En México tuvo éxito entre la izquierda Salmo Rojo (título húngaro: Még Kér a Nép: “El Pueblo Pide Todavía”,
1972), que cuenta una revuelta campesina en la acostumbrada llanura y supera,
en clave de sublimación socialista, al realismo mágico latinoamericano. Símbolo
detrás de símbolo, el espectáculo de la revolución, con todo e iglesia quemada,
Padre Nuestro socialista, canciones, bailes, represión y resucitados. Una gran
hipérbole distribuida en 27 planos-secuencia.

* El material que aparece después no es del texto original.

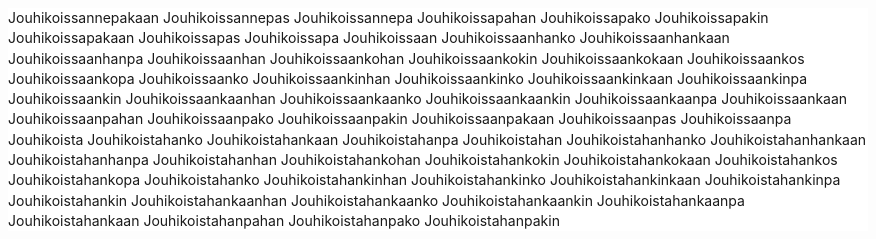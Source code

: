 Jouhikoissannepakaan
Jouhikoissannepas
Jouhikoissannepa
Jouhikoissapahan
Jouhikoissapako
Jouhikoissapakin
Jouhikoissapakaan
Jouhikoissapas
Jouhikoissapa
Jouhikoissaan
Jouhikoissaanhanko
Jouhikoissaanhankaan
Jouhikoissaanhanpa
Jouhikoissaanhan
Jouhikoissaankohan
Jouhikoissaankokin
Jouhikoissaankokaan
Jouhikoissaankos
Jouhikoissaankopa
Jouhikoissaanko
Jouhikoissaankinhan
Jouhikoissaankinko
Jouhikoissaankinkaan
Jouhikoissaankinpa
Jouhikoissaankin
Jouhikoissaankaanhan
Jouhikoissaankaanko
Jouhikoissaankaankin
Jouhikoissaankaanpa
Jouhikoissaankaan
Jouhikoissaanpahan
Jouhikoissaanpako
Jouhikoissaanpakin
Jouhikoissaanpakaan
Jouhikoissaanpas
Jouhikoissaanpa
Jouhikoista
Jouhikoistahanko
Jouhikoistahankaan
Jouhikoistahanpa
Jouhikoistahan
Jouhikoistahanhanko
Jouhikoistahanhankaan
Jouhikoistahanhanpa
Jouhikoistahanhan
Jouhikoistahankohan
Jouhikoistahankokin
Jouhikoistahankokaan
Jouhikoistahankos
Jouhikoistahankopa
Jouhikoistahanko
Jouhikoistahankinhan
Jouhikoistahankinko
Jouhikoistahankinkaan
Jouhikoistahankinpa
Jouhikoistahankin
Jouhikoistahankaanhan
Jouhikoistahankaanko
Jouhikoistahankaankin
Jouhikoistahankaanpa
Jouhikoistahankaan
Jouhikoistahanpahan
Jouhikoistahanpako
Jouhikoistahanpakin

El hecho mismo de la hipérbole y del simbolismo
llevado al extremo, un disparo que es una mancha roja en la mano, que se
convierte en una flor de papel (no en una flor natural), que deviene a su vez
en una paloma, confiere a Salmo Rojo
cierta naturaleza onírica. Y con ella, la sensación de que la sublimación
socialista es un sueño. No una realidad. Pero en México nos quedamos alelados
con las rubias comunistas en topless (el recurso de senos desnudos es una de
las constantes de Jancsò, y no dudo que sea una de las causas de su transitoria
popularidad).
Electra
(1974) tiene todavía menos cortes de
edición, es más claramente teatral (efectivamente, Jancsò encuentra allí una
línea que va del teatro clásico griego a sus filmes, pasando por Brecht), más
popular y -¿cómo decirlo?- menos socialista que sus otros filmes. Porque aquí
Electra es la conciencia en contra del tirano político, no necesariamente en
contra del explotador. Y el argumento de Egisto, que el pueblo es feliz si
canta y baila, parece ser reforzado por danzas húngaras.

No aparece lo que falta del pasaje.